True / False: 8 misconceptions about the sport to be deconstructed

If we know its benefits on our health, our morale, and our figure, we do not always know how to make the most of its practice. Especially since there is no shortage of preconceived ideas on the subject! We take stock with Dr. Christophe Delong, the sports doctor.

It takes at least 45 minutes of effort for it to serve any purpose

On no account. “From thirty minutes of physical activity, the body begins to build muscle, draw on its fat reserves and secrete endorphins, the hormones of pleasure, which motivates to follow up with a new session quickly,” says Dr. Lelong. No need for this to practice cardio discipline, moderate-intensity activities such as brisk walking are perfect for maintaining fitness and health. The WHO recommends “moving” at least two and a half hours a week, which can simply result in half an hour of cycling or yoga five days a week.

It necessarily makes you lose weight

Not immediately. “When you move, you consume calories! Thirty minutes of Aquagym make fly 120 kcal, a dance class 165 kcal, and a jogging 250 kcal. But for this to act on our line, we must, on the one hand, be patient, because the muscles only begin to tone after six weeks of exercise, and, on the other hand, rebalance our diet by limiting foods that are too fatty and sweet. Finally, if the silhouette is refined, it is not systematically seen on the scale: we take muscle that often weighs more than the lost fat.

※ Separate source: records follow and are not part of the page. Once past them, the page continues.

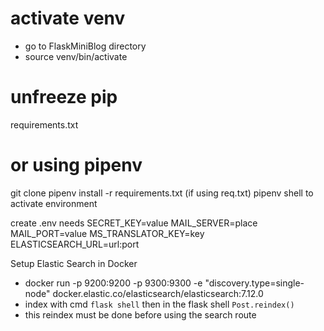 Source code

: # activate venv
- go to FlaskMiniBlog directory
- source venv/bin/activate


# unfreeze pip
requirements.txt


# or using pipenv
git clone
pipenv install -r requirements.txt (if using req.txt)
pipenv shell to activate environment

create .env
  needs 
  SECRET_KEY=value
  MAIL_SERVER=place
  MAIL_PORT=value
  MS_TRANSLATOR_KEY=key
  ELASTICSEARCH_URL=url:port

  Setup Elastic Search in Docker
   - docker run -p 9200:9200 -p 9300:9300 -e "discovery.type=single-node" docker.elastic.co/elasticsearch/elasticsearch:7.12.0
   - index with cmd `flask shell` then in the flask shell `Post.reindex()`
   - this reindex must be done before using the search route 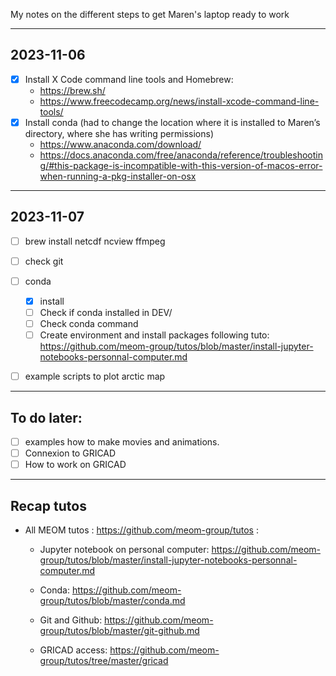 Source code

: My notes on the different steps to get Maren's laptop ready to work

---
## 2023-11-06
- [x] Install X Code command line tools and Homebrew:
	* https://brew.sh/
	* https://www.freecodecamp.org/news/install-xcode-command-line-tools/
- [x] Install conda (had to change the location where it is installed to Maren’s directory, where she has writing permissions)
	* https://www.anaconda.com/download/
	* https://docs.anaconda.com/free/anaconda/reference/troubleshooting/#this-package-is-incompatible-with-this-version-of-macos-error-when-running-a-pkg-installer-on-osx

---
## 2023-11-07
- [ ] brew install	netcdf ncview  ffmpeg
- [ ] check git
- [ ] conda
	- [x] install
	- [ ] Check if conda installed in DEV/
	- [ ] Check conda command
	- [ ] Create environment and install packages  following tuto: https://github.com/meom-group/tutos/blob/master/install-jupyter-notebooks-personnal-computer.md
- [ ] example scripts  to plot arctic map


---
## To do later:
- [ ] examples how to make movies and animations.
- [ ] Connexion to GRICAD
- [ ] How to work on GRICAD

---
## Recap tutos
* All MEOM tutos : https://github.com/meom-group/tutos :

	* Jupyter notebook on personal computer: https://github.com/meom-group/tutos/blob/master/install-jupyter-notebooks-personnal-computer.md
	* Conda: https://github.com/meom-group/tutos/blob/master/conda.md

	* Git and Github: https://github.com/meom-group/tutos/blob/master/git-github.md

	* GRICAD access:  https://github.com/meom-group/tutos/tree/master/gricad
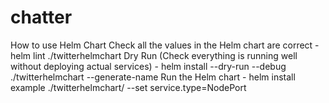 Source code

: # chatter

How to use Helm Chart
Check all the values in the Helm chart are correct  - helm lint ./twitterhelmchart
Dry Run (Check everything is running well without deploying actual services) -  helm install --dry-run --debug ./twitterhelmchart --generate-name
Run the Helm chart - helm install example ./twitterhelmchart/ --set service.type=NodePort
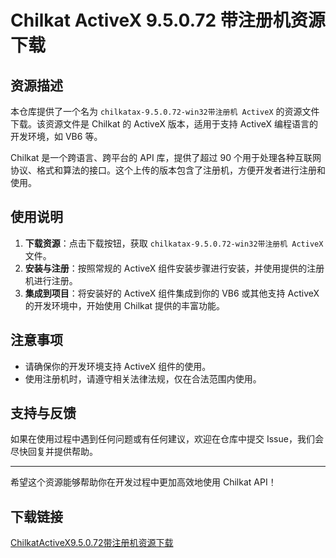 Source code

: # Chilkat ActiveX 9.5.0.72 带注册机资源下载

## 资源描述

本仓库提供了一个名为 `chilkatax-9.5.0.72-win32带注册机 ActiveX` 的资源文件下载。该资源文件是 Chilkat 的 ActiveX 版本，适用于支持 ActiveX 编程语言的开发环境，如 VB6 等。

Chilkat 是一个跨语言、跨平台的 API 库，提供了超过 90 个用于处理各种互联网协议、格式和算法的接口。这个上传的版本包含了注册机，方便开发者进行注册和使用。

## 使用说明

1. **下载资源**：点击下载按钮，获取 `chilkatax-9.5.0.72-win32带注册机 ActiveX` 文件。
2. **安装与注册**：按照常规的 ActiveX 组件安装步骤进行安装，并使用提供的注册机进行注册。
3. **集成到项目**：将安装好的 ActiveX 组件集成到你的 VB6 或其他支持 ActiveX 的开发环境中，开始使用 Chilkat 提供的丰富功能。

## 注意事项

- 请确保你的开发环境支持 ActiveX 组件的使用。
- 使用注册机时，请遵守相关法律法规，仅在合法范围内使用。

## 支持与反馈

如果在使用过程中遇到任何问题或有任何建议，欢迎在仓库中提交 Issue，我们会尽快回复并提供帮助。

---

希望这个资源能够帮助你在开发过程中更加高效地使用 Chilkat API！

## 下载链接

[ChilkatActiveX9.5.0.72带注册机资源下载](https://pan.quark.cn/s/59ea004e9f0e)
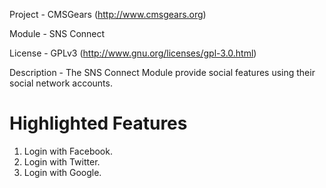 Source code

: Project 	- CMSGears (http://www.cmsgears.org)

Module  	- SNS Connect

License 	- GPLv3 (http://www.gnu.org/licenses/gpl-3.0.html)

Description - The SNS Connect Module provide social features using their social network accounts.

Highlighted Features
=========================================
1. Login with Facebook.
2. Login with Twitter.
3. Login with Google.
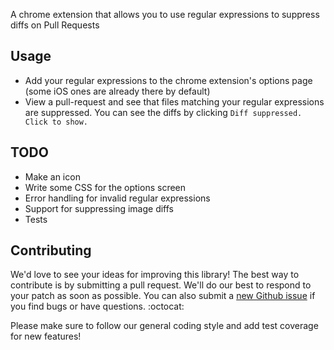 A chrome extension that allows you to use regular expressions to suppress diffs on Pull Requests

## Usage

* Add your regular expressions to the chrome extension's options page (some iOS ones are already there by default)
* View a pull-request and see that files matching your regular expressions are suppressed. You can see the diffs by clicking `Diff suppressed. Click to show.`

## TODO

* Make an icon
* Write some CSS for the options screen
* Error handling for invalid regular expressions
* Support for suppressing image diffs
* Tests

## Contributing

We'd love to see your ideas for improving this library! The best way to contribute is by submitting a pull request. We'll do our best to respond to your patch as soon as possible. You can also submit a [new Github issue](https://github.com/venmo/synx/issues/new) if you find bugs or have questions. :octocat:

Please make sure to follow our general coding style and add test coverage for new features! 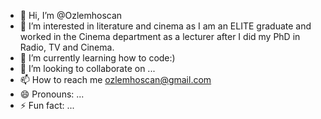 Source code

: - 👋 Hi, I’m @Ozlemhoscan
- 👀 I’m interested in literature and cinema as I am an ELITE graduate and worked in the Cinema department as a lecturer after I did my PhD in Radio, TV and Cinema. 
- 🌱 I’m currently learning how to code:)
- 💞️ I’m looking to collaborate on ...
- 📫 How to reach me ozlemhoscan@gmail.com
- 😄 Pronouns: ...
- ⚡ Fun fact: ...

<!---
Ozlemhoscan/Ozlemhoscan is a ✨ special ✨ repository because its `README.md` (this file) appears on your GitHub profile.
You can click the Preview link to take a look at your changes.
--->
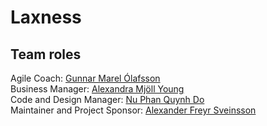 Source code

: # Laxness

 ## Team roles
 Agile Coach: [Gunnar Marel Ólafsson](https://github.com/gunnarmarel) <br> 
 Business Manager: [Alexandra Mjöll Young](https://github.com/meatyminx) <br>
 Code and Design Manager: [Nu Phan Quynh Do](https://github.com/mimiqkz/) <br>
 Maintainer and Project Sponsor: [Alexander Freyr Sveinsson](https://github.com/zurgur/) <br>
 
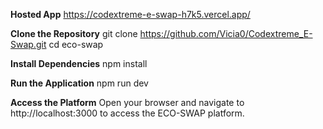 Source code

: **Hosted App**
https://codextreme-e-swap-h7k5.vercel.app/ 

**Clone the Repository**
git clone https://github.com/Vicia0/Codextreme_E-Swap.git
cd eco-swap

**Install Dependencies**
npm install

**Run the Application**
npm run dev

**Access the Platform**
Open your browser and navigate to http://localhost:3000 to access the ECO-SWAP platform.


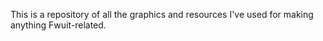 This is a repository of all the graphics and resources I've used for making anything Fwuit-related.
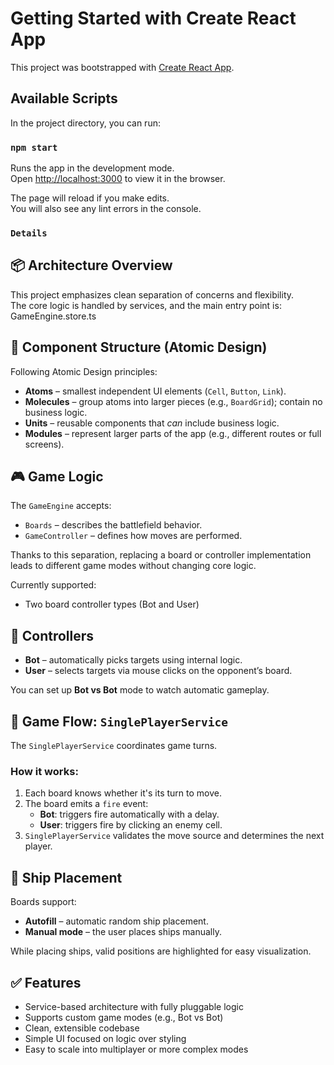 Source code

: # Getting Started with Create React App

This project was bootstrapped with [Create React App](https://github.com/facebook/create-react-app).

## Available Scripts

In the project directory, you can run:

### `npm start`

Runs the app in the development mode.\
Open [http://localhost:3000](http://localhost:3000) to view it in the browser.

The page will reload if you make edits.\
You will also see any lint errors in the console.


### `Details`

## 📦 Architecture Overview

This project emphasizes clean separation of concerns and flexibility.  
The core logic is handled by services, and the main entry point is: GameEngine.store.ts

## 🧩 Component Structure (Atomic Design)

Following Atomic Design principles:

- **Atoms** – smallest independent UI elements (`Cell`, `Button`, `Link`).
- **Molecules** – group atoms into larger pieces (e.g., `BoardGrid`); contain no business logic.
- **Units** – reusable components that *can* include business logic.
- **Modules** – represent larger parts of the app (e.g., different routes or full screens).

## 🎮 Game Logic

The `GameEngine` accepts:
- `Boards` – describes the battlefield behavior.
- `GameController` – defines how moves are performed.

Thanks to this separation, replacing a board or controller implementation leads to different game modes without changing core logic.

Currently supported:
- Two board controller types (Bot and User)

## 🧠 Controllers

- **Bot** – automatically picks targets using internal logic.
- **User** – selects targets via mouse clicks on the opponent’s board.

You can set up **Bot vs Bot** mode to watch automatic gameplay.

## 🔁 Game Flow: `SinglePlayerService`

The `SinglePlayerService` coordinates game turns.

### How it works:
1. Each board knows whether it's its turn to move.
2. The board emits a `fire` event:
   - **Bot**: triggers fire automatically with a delay.
   - **User**: triggers fire by clicking an enemy cell.
3. `SinglePlayerService` validates the move source and determines the next player.

## 🚢 Ship Placement

Boards support:
- **Autofill** – automatic random ship placement.
- **Manual mode** – the user places ships manually.

While placing ships, valid positions are highlighted for easy visualization.

## ✅ Features

- Service-based architecture with fully pluggable logic
- Supports custom game modes (e.g., Bot vs Bot)
- Clean, extensible codebase
- Simple UI focused on logic over styling
- Easy to scale into multiplayer or more complex modes

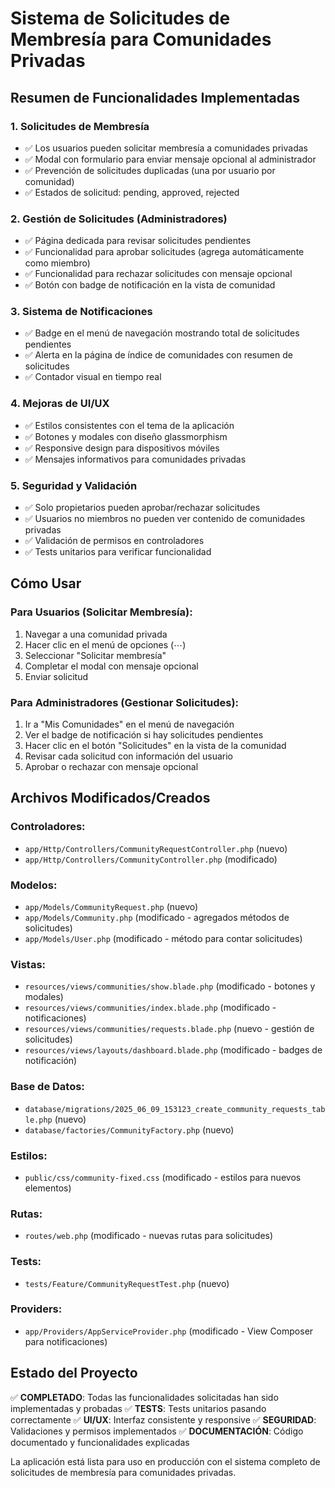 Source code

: # Sistema de Solicitudes de Membresía para Comunidades Privadas

## Resumen de Funcionalidades Implementadas

### 1. Solicitudes de Membresía
- ✅ Los usuarios pueden solicitar membresía a comunidades privadas
- ✅ Modal con formulario para enviar mensaje opcional al administrador
- ✅ Prevención de solicitudes duplicadas (una por usuario por comunidad)
- ✅ Estados de solicitud: pending, approved, rejected

### 2. Gestión de Solicitudes (Administradores)
- ✅ Página dedicada para revisar solicitudes pendientes
- ✅ Funcionalidad para aprobar solicitudes (agrega automáticamente como miembro)
- ✅ Funcionalidad para rechazar solicitudes con mensaje opcional
- ✅ Botón con badge de notificación en la vista de comunidad

### 3. Sistema de Notificaciones
- ✅ Badge en el menú de navegación mostrando total de solicitudes pendientes
- ✅ Alerta en la página de índice de comunidades con resumen de solicitudes
- ✅ Contador visual en tiempo real

### 4. Mejoras de UI/UX
- ✅ Estilos consistentes con el tema de la aplicación
- ✅ Botones y modales con diseño glassmorphism
- ✅ Responsive design para dispositivos móviles
- ✅ Mensajes informativos para comunidades privadas

### 5. Seguridad y Validación
- ✅ Solo propietarios pueden aprobar/rechazar solicitudes
- ✅ Usuarios no miembros no pueden ver contenido de comunidades privadas
- ✅ Validación de permisos en controladores
- ✅ Tests unitarios para verificar funcionalidad

## Cómo Usar

### Para Usuarios (Solicitar Membresía):
1. Navegar a una comunidad privada
2. Hacer clic en el menú de opciones (⋯)
3. Seleccionar "Solicitar membresía"
4. Completar el modal con mensaje opcional
5. Enviar solicitud

### Para Administradores (Gestionar Solicitudes):
1. Ir a "Mis Comunidades" en el menú de navegación
2. Ver el badge de notificación si hay solicitudes pendientes
3. Hacer clic en el botón "Solicitudes" en la vista de la comunidad
4. Revisar cada solicitud con información del usuario
5. Aprobar o rechazar con mensaje opcional

## Archivos Modificados/Creados

### Controladores:
- `app/Http/Controllers/CommunityRequestController.php` (nuevo)
- `app/Http/Controllers/CommunityController.php` (modificado)

### Modelos:
- `app/Models/CommunityRequest.php` (nuevo)
- `app/Models/Community.php` (modificado - agregados métodos de solicitudes)
- `app/Models/User.php` (modificado - método para contar solicitudes)

### Vistas:
- `resources/views/communities/show.blade.php` (modificado - botones y modales)
- `resources/views/communities/index.blade.php` (modificado - notificaciones)
- `resources/views/communities/requests.blade.php` (nuevo - gestión de solicitudes)
- `resources/views/layouts/dashboard.blade.php` (modificado - badges de notificación)

### Base de Datos:
- `database/migrations/2025_06_09_153123_create_community_requests_table.php` (nuevo)
- `database/factories/CommunityFactory.php` (nuevo)

### Estilos:
- `public/css/community-fixed.css` (modificado - estilos para nuevos elementos)

### Rutas:
- `routes/web.php` (modificado - nuevas rutas para solicitudes)

### Tests:
- `tests/Feature/CommunityRequestTest.php` (nuevo)

### Providers:
- `app/Providers/AppServiceProvider.php` (modificado - View Composer para notificaciones)

## Estado del Proyecto

✅ **COMPLETADO**: Todas las funcionalidades solicitadas han sido implementadas y probadas
✅ **TESTS**: Tests unitarios pasando correctamente
✅ **UI/UX**: Interfaz consistente y responsive
✅ **SEGURIDAD**: Validaciones y permisos implementados
✅ **DOCUMENTACIÓN**: Código documentado y funcionalidades explicadas

La aplicación está lista para uso en producción con el sistema completo de solicitudes de membresía para comunidades privadas.
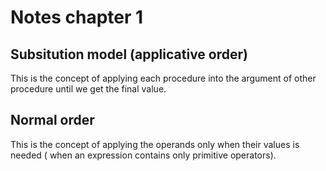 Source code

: # Notes chapter 1

## Subsitution model (applicative order)

This is the concept of applying each procedure into the argument of other procedure until we get the final value.

## Normal order

This is the concept of applying the operands only when their values is needed ( when an expression contains only primitive operators).
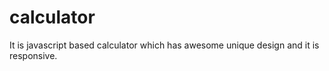 # calculator
It is javascript based calculator which has awesome unique design and it is responsive.
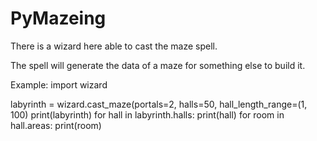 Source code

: # PyMazeing
There is a wizard here able to cast the maze spell.

The spell will generate the data of a maze for something else to build it.


Example:
import wizard

labyrinth = wizard.cast_maze(portals=2, halls=50, hall_length_range=(1, 100)
print(labyrinth)
for hall in labyrinth.halls:
    print(hall)
    for room in hall.areas:
        print(room)
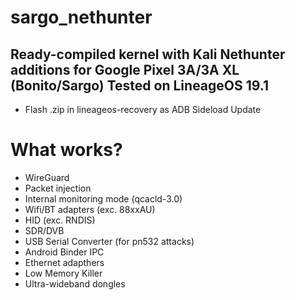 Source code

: # sargo_nethunter
Ready-compiled kernel with Kali Nethunter additions for Google Pixel 3A/3A XL (Bonito/Sargo)
Tested on LineageOS 19.1
-------------------

* Flash .zip in lineageos-recovery as ADB Sideload Update

# What works?
- WireGuard
- Packet injection
- Internal monitoring mode (qcacld-3.0)
- Wifi/BT adapters (exc. 88xxAU)
- HID (exc. RNDIS)
- SDR/DVB
- USB Serial Converter (for pn532 attacks)
- Android Binder IPC
- Ethernet adapthers
- Low Memory Killer
- Ultra-wideband dongles
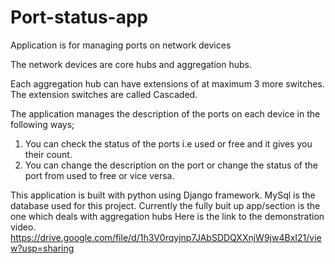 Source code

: # Port-status-app
Application is for managing ports on network devices

The network devices are core hubs and aggregation hubs.

Each aggregation hub can have extensions of at maximum 3 more switches. The extension switches are called Cascaded.

The application manages the description of the ports on each device in the following ways;

1) You can check the status of the ports i.e used or free and it gives you their count.
2) You can change the description on the port or change the status of the port from used to free or vice versa.

This application is built with python using Django framework. MySql is the database used for this project.
Currently the fully buit up app/section is the one which deals with aggregation hubs
Here is the link to the demonstration video. 
https://drive.google.com/file/d/1h3V0rqyjnp7JAbSDDQXXnjW9jw4BxI21/view?usp=sharing
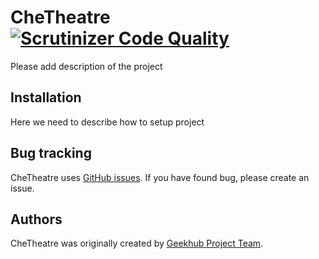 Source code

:CheTheatre [![Scrutinizer Code Quality](https://scrutinizer-ci.com/g/geekhub-php/CheTheatre/badges/quality-score.png?b=develop)](https://scrutinizer-ci.com/g/geekhub-php/CheTheatre/?branch=develop)
==========

Please add description of the project

Installation
------------

Here we need to describe how to setup project

Bug tracking
------------

CheTheatre uses [GitHub issues](https://github.com/geekhub-php/CheTheatre/issues).
If you have found bug, please create an issue.

Authors
-------

CheTheatre was originally created by [Geekhub Project Team](http://geekhub.ck.ua).

[1]:  http://geekhub.ck.ua/

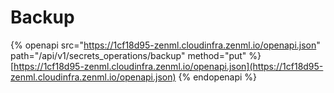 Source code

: # Backup

{% openapi src="https://1cf18d95-zenml.cloudinfra.zenml.io/openapi.json" path="/api/v1/secrets_operations/backup" method="put" %}
[https://1cf18d95-zenml.cloudinfra.zenml.io/openapi.json](https://1cf18d95-zenml.cloudinfra.zenml.io/openapi.json)
{% endopenapi %}
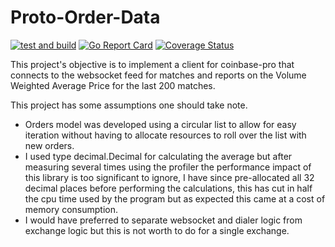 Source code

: # Proto-Order-Data

[![test and build](https://github.com/insan1k/proto-order-data/actions/workflows/ci-workflow.yml/badge.svg)](https://github.com/insan1k/proto-order-data/actions/workflows/ci-workflow.yml)
[![Go Report Card](https://goreportcard.com/badge/github.com/insan1k/proto-order-data)](https://goreportcard.com/report/github.com/insan1k/proto-order-data)
[![Coverage Status](https://coveralls.io/repos/github/insan1k/proto-order-data/badge.svg?branch=master)](https://coveralls.io/github/insan1k/proto-order-data?branch=master)

This project's objective is to implement a client for coinbase-pro that connects to the websocket feed for matches and
reports on the Volume Weighted Average Price for the last 200 matches.

This project has some assumptions one should take note.

* Orders model was developed using a circular list to allow for easy iteration without having to allocate resources to
  roll over the list with new orders.
* I used type decimal.Decimal for calculating the average but after measuring several times using the profiler the
  performance impact of this library is too significant to ignore, I have since pre-allocated all 32 decimal places
  before performing the calculations, this has cut in half the cpu time used by the program but as expected this came at
  a cost of memory consumption.
* I would have preferred to separate websocket and dialer logic from exchange logic but this is not worth to do for a
  single exchange.
  
    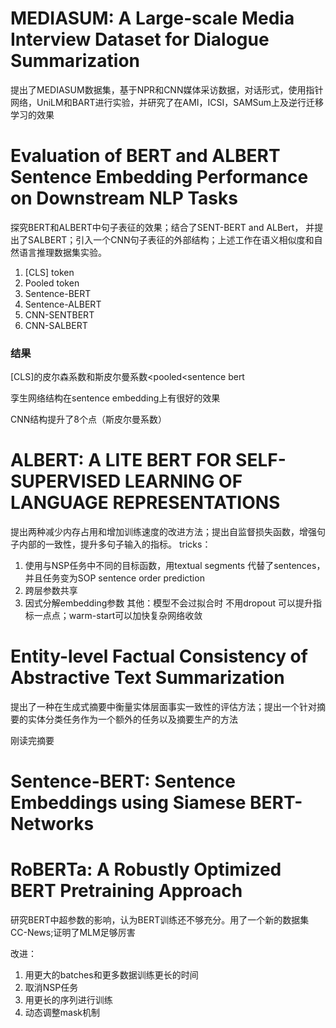 # MEDIASUM: A Large-scale Media Interview Dataset for Dialogue Summarization
提出了MEDIASUM数据集，基于NPR和CNN媒体采访数据，对话形式，使用指针网络，UniLM和BART进行实验，并研究了在AMI，ICSI，SAMSum上及逆行迁移学习的效果
# Evaluation of BERT and ALBERT Sentence Embedding Performance on Downstream NLP Tasks
探究BERT和ALBERT中句子表征的效果；结合了SENT-BERT and ALBert， 并提出了SALBERT；引入一个CNN句子表征的外部结构；上述工作在语义相似度和自然语言推理数据集实验。

1. [CLS] token
2. Pooled token 
3. Sentence-BERT
4. Sentence-ALBERT
5. CNN-SENTBERT
6. CNN-SALBERT

### 结果

[CLS]的皮尔森系数和斯皮尔曼系数<pooled<sentence bert

孪生网络结构在sentence embedding上有很好的效果

CNN结构提升了8个点（斯皮尔曼系数）

# ALBERT: A LITE BERT FOR SELF-SUPERVISED LEARNING OF LANGUAGE REPRESENTATIONS
提出两种减少内存占用和增加训练速度的改进方法；提出自监督损失函数，增强句子内部的一致性，提升多句子输入的指标。
tricks：
1. 使用与NSP任务中不同的目标函数，用textual segments 代替了sentences，并且任务变为SOP sentence order prediction
2. 跨层参数共享
3. 因式分解embedding参数
其他：模型不会过拟合时 不用dropout 可以提升指标一点点；warm-start可以加快复杂网络收敛

# Entity-level Factual Consistency of Abstractive Text Summarization
提出了一种在生成式摘要中衡量实体层面事实一致性的评估方法；提出一个针对摘要的实体分类任务作为一个额外的任务以及摘要生产的方法

刚读完摘要

# Sentence-BERT: Sentence Embeddings using Siamese BERT-Networks



# RoBERTa: A Robustly Optimized BERT Pretraining Approach

研究BERT中超参数的影响，认为BERT训练还不够充分。用了一个新的数据集CC-News;证明了MLM足够厉害

改进：

1. 用更大的batches和更多数据训练更长的时间
2. 取消NSP任务
3. 用更长的序列进行训练
4. 动态调整mask机制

Physical activity also strains the brain

Absolutely! This is what emerges from two studies published in 2016, one in February in The Journal of Physiology, the other in August in Cell Metabolism: according to them, physical activity promotes the creation of new synapses and new neurons, thus stimulating our memory and facilitating our learning. It also works on children. Another study, published in the British Journal of Sports Medicine, compared the sports and school performance of five thousand young Britons: the little athletes had better results in mathematics, English, and science than the most sedentary.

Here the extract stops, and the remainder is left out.